Positive Impact of Positive Comments by Anyone

It is an English teacher’s ethical obligation to remain positive and foster positive “English image” in our students. I say that today for two reasons. One based on research in the field of language learning, and the other based on research in the medical field.

I was reading my tweets today, and a tweet from Blythe Musteric (@Blythe_Musteric) caught my eye. She had posted an blog entitled “Impact of negative comments on nonnative speakers in the workplace.” The title is pretty self explanatory, but basically it says that impatient, negative coworkers can impair their non-native speaker colleagues’ language ability by using negative language. The writer suggests that coworkers encourage their colleagues to improve, and uses a statement from Krashen as support.

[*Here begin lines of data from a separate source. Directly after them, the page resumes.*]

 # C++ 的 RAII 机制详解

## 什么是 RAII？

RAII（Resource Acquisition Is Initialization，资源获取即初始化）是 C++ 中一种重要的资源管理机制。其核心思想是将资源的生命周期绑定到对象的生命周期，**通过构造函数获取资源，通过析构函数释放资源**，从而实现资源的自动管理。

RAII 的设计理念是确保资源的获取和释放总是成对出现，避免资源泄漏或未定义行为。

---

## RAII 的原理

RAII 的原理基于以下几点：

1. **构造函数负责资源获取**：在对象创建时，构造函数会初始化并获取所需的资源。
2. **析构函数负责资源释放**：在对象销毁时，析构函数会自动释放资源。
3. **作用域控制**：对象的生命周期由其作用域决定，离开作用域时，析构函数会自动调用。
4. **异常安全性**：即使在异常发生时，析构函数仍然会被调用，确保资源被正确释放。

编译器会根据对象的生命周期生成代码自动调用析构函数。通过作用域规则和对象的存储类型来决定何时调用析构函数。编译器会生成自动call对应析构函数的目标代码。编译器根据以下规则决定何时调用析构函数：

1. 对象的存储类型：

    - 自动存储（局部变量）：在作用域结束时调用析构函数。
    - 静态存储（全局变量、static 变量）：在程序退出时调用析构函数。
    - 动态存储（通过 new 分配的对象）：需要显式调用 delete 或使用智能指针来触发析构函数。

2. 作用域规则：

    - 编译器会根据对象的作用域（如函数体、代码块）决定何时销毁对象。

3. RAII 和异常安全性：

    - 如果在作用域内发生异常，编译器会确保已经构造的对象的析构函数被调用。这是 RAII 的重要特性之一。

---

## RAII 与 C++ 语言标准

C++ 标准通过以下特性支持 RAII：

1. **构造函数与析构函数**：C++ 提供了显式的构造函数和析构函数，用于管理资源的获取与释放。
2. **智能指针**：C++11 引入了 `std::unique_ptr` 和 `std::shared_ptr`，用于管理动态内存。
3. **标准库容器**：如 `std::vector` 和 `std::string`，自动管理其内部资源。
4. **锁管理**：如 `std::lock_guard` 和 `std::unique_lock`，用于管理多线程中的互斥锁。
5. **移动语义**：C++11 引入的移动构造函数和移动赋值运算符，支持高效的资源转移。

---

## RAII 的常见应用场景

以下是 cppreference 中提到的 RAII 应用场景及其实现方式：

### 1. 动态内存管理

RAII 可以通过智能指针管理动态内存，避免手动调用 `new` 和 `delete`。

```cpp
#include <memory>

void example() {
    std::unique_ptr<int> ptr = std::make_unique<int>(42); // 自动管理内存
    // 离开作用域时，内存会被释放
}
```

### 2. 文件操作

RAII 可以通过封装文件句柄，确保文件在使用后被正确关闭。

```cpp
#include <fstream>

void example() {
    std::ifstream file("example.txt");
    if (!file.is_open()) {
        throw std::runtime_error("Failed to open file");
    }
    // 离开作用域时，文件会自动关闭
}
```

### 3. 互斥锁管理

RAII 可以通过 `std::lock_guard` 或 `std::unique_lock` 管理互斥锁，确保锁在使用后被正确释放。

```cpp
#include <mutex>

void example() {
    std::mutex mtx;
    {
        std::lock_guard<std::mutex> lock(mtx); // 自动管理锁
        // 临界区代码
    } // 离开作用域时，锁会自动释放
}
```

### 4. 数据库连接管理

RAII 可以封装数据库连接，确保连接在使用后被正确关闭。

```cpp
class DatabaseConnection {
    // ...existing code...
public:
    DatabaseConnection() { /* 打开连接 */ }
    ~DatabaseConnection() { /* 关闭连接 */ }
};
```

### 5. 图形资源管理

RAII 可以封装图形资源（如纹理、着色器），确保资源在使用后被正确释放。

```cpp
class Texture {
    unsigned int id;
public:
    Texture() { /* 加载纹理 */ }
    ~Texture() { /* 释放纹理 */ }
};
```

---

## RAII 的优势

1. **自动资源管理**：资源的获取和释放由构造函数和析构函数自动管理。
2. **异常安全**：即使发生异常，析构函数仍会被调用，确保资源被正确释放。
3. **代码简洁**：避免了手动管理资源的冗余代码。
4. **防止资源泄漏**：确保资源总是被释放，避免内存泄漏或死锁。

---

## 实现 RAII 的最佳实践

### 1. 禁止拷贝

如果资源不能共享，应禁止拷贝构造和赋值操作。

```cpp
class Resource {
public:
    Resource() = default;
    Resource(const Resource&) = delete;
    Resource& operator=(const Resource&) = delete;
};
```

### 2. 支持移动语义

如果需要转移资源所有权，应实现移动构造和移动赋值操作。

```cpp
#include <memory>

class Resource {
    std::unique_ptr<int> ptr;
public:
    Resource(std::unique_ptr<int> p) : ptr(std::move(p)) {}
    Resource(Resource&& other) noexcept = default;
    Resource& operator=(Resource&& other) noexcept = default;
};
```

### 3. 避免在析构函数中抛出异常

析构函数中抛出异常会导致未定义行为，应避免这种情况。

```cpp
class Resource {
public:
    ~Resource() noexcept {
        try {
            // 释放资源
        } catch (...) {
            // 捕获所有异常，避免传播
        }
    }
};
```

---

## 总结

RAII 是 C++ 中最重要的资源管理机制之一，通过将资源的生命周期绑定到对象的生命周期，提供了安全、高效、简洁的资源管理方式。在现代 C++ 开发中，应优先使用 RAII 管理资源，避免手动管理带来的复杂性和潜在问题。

Doubt and anxiety decrease a learner’s ability to process the language, creating a “mental block” for language learning. [Krashen, S. (1988), Second Language Acquisition and Second Language, Prentice Hall]

If we extrapolate from this, anything we as teachers do or say that increases the doubt and anxiety of our students should be avoided, and we are obliged to increase our learners’ self confidence and secruity. We have the ethical obligation to create this kind of environment through the use of predictable outcomes, encouragement, and a curriculum that fosters language development.

Since I teach nurses, I wanted some more evidence from their field of expertise on the effects of positive beliefs. I found an article by Herbert Benson and Richard Friedman, from the Annual Review of Medicine, entitled,” Harnessing the Power of the Placebo Effect and Renaming It ‘Remembered Wellness.'” In it the writers suggests that the placebo effect gets positive results in 60-90% of cases which are enhanced by a.) positive beliefs and expectations by the patient, b.) positive beliefs and expectations by the health care professional, and c.) a good relationship between the parties.

This kind of research would be very useful in a language learning setting, where one class was left to their own beliefs about their learning and had no relationship with their teacher, and another class where all three of the factors were present, positive beliefs and expectation by the learner, by the teacher, and with good relationships between the two. My hypothesis is that the class with the positive beliefs and expectations and good relationships between teacher and student would perform better than the class with no such benefits.

I do not have data from such a study, but there is enough circumstantial evidence to suggest that it is the teachers ethical duty to remain positive him or herself, to help their students be positive about their outcomes, and to maintain good relationships.